Facebook Tech Infrastructure Needs Constant Care
- 02 September, 2008 13:35
Started in a dorm room four years ago, the social networking site Facebook now claims to be the fourth most-trafficked site in the world. Ninety million active users pound on 10,000 servers every day, uploading millions and millions of pieces of information in a given month. For example, "friends," who socialize in 21 languages, add 500 million photos per month.
At last count, Facebook stored 6.6 billion photos total, more than any other photo site. Roughly 400,000 developers and entrepreneurs have built 25,000 applications for the platform and about 140 new applications are added per day. (For more on Facebook's application user interface appeal, see Why Microsoft Should Bring a Facebook-like Look to SharePoint).
Overall there are 25 terabytes of cached data available to help Facebook's 2,000 databases serve up user requests.
Yeah, the infrastructure fairly boils over with activity and Jonathan Heiliger is the lucky VP of technical operations who gets to stir the pot. Heiliger, who has run technology for several start-ups and advised venture capitalist firm Sequoia Capital, also directed site engineering for Wal-Mart's website. He joined Facebook in October 2007 to oversee its technology set-up, which many of its 600+ employees tinker with continuously.
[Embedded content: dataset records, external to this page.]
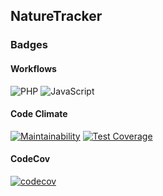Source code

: ## NatureTracker

### Badges

#### Workflows

![PHP](https://github.com/spiritsaint/naturetracker/workflows/PHP/badge.svg)
![JavaScript](https://github.com/spiritsaint/naturetracker/workflows/JavaScript/badge.svg)

#### Code Climate

[![Maintainability](https://api.codeclimate.com/v1/badges/ecb54b9da77218e5ee75/maintainability)](https://codeclimate.com/github/SpiritSaint/NatureTracker/maintainability)
[![Test Coverage](https://api.codeclimate.com/v1/badges/ecb54b9da77218e5ee75/test_coverage)](https://codeclimate.com/github/SpiritSaint/NatureTracker/test_coverage)

#### CodeCov

[![codecov](https://codecov.io/gh/SpiritSaint/NatureTracker/branch/master/graph/badge.svg)](https://codecov.io/gh/SpiritSaint/NatureTracker)

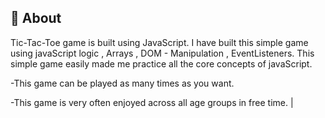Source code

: ## :dart: About

Tic-Tac-Toe game is built using JavaScript. I have built this simple game using javaScript logic , Arrays , DOM - Manipulation , EventListeners. This simple game easily made me practice all the core concepts of javaScript.


-This game can be played as many times as you want.

-This game is very often enjoyed across all age groups in free time.         |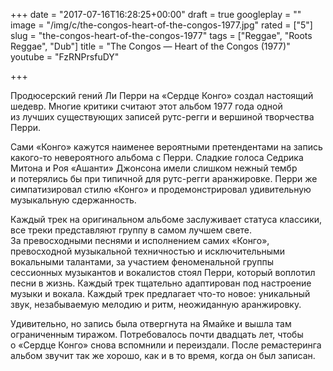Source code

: +++
date = "2017-07-16T16:28:25+00:00"
draft = true
googleplay = ""
image = "/img/c/the-congos-heart-of-the-congos-1977.jpg"
rated = ["5"]
slug = "the-congos-heart-of-the-congos-1977"
tags = ["Reggae", "Roots Reggae", "Dub"]
title = "The Congos — Heart of the Congos (1977)"
youtube = "FzRNPrsfuDY"

+++


Продюсерский гений Ли&nbsp;Перри на&nbsp;&laquo;Сердце Конго&raquo; создал настоящий шедевр. Многие критики считают этот альбом 1977 года одной из&nbsp;лучших существующих записей рутс-регги и&nbsp;вершиной творчества Перри.

Сами &laquo;Конго&raquo; кажутся наименее вероятными претендентами на&nbsp;запись какого-то невероятного альбома с&nbsp;Перри. Сладкие голоса Седрика Митона и&nbsp;Роя &laquo;Ашанти&raquo; Джонсона имели слишком нежный тембр и&nbsp;потерялись&nbsp;бы при типичной для рутс-регги аранжировке. Перри&nbsp;же симпатизировал стилю &laquo;Конго&raquo; и&nbsp;продемонстрировал удивительную музыкальную сдержанность.

Каждый трек на&nbsp;оригинальном альбоме заслуживает статуса классики, все треки представляют группу в&nbsp;самом лучшем свете. За&nbsp;превосходными песнями и&nbsp;исполнением самих &laquo;Конго&raquo;, превосходной музыкальной техничностью и&nbsp;исключительными вокальными талантами, за&nbsp;участием феноменальной группы сессионных музыкантов и&nbsp;вокалистов стоял Перри, который воплотил песни в&nbsp;жизнь. Каждый трек тщательно адаптирован под настроение музыки и&nbsp;вокала. Каждый трек предлагает что-то новое: уникальный звук, незабываемую мелодию и&nbsp;ритм, неожиданную аранжировку.

Удивительно, но&nbsp;запись была отвергнута на&nbsp;Ямайке и&nbsp;вышла там ограниченным тиражом. Потребовалось почти двадцать лет, чтобы о&nbsp;&laquo;Сердце Конго&raquo; снова вспомнили и&nbsp;переиздали. После ремастеринга альбом звучит так&nbsp;же хорошо, как и&nbsp;в&nbsp;то&nbsp;время, когда он&nbsp;был записан.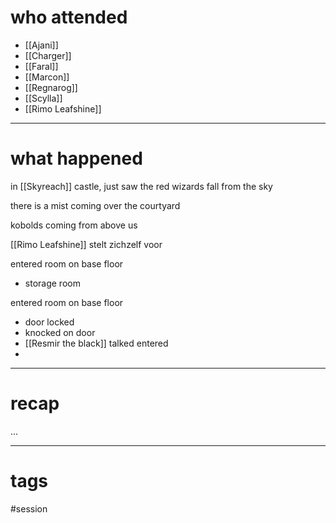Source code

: # who attended

- [[Ajani]]
- [[Charger]]
- [[Faral]]
- [[Marcon]]
- [[Regnarog]]
- [[Scylla]]
- [[Rimo Leafshine]]

---
# what happened

in [[Skyreach]] castle, just saw the red wizards fall from the sky

there is a mist coming over the courtyard

kobolds coming from above us

[[Rimo Leafshine]] stelt zichzelf voor

entered room on base floor
- storage room

entered room on base floor
- door locked
- knocked on door
- [[Resmir the black]] talked entered
- 




---
# recap

...

---
# tags

#session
Whew! It's a good thing Heiliger lists as an interest (on his LinkedIn profile!) "anything 24 x 7."
CIO Senior Editor recently interviewed Heiliger to talk about his work at Facebook.
You've done a lot of startups in the past. What lessons from that experience do you bring to Facebook?
The decisions you make early on tend to leave a lasting impression. It's difficult to change the way a startup is started. One of the challenges or opportunities that drew me here was going from a purely engineering-driven culture-writing software for users [for] sharing information-to now operating this truly large infrastructure. Those are two very different things. [Early on] you make tradeoffs in IT to speed development that often can lead to disaster later when you have to operate five years later.
What was the first thing you wanted to accomplish when you got to Facebook?
I spent the first three months coming up to speed. It was the longest coming-up-to-speed process I'd been through because most of my prior experience was at much younger companies. When I joined Facebook, there were 300 employees. [In the past] typically, I was among the first 10 employees. I knew where the bodies were buried, what cultural challenges there were. At Facebook, I had to figure it out.
What did you figure out?
There's not a lot of formal process and structure in place. Here, [the culture dictates that] you can't dip a toe. You have to dive in headfirst and wrestle crocodiles. My first mission here was to build credibility and explain what technology operations does. Until that point, it was ambiguous what engineering, IT and operations each did.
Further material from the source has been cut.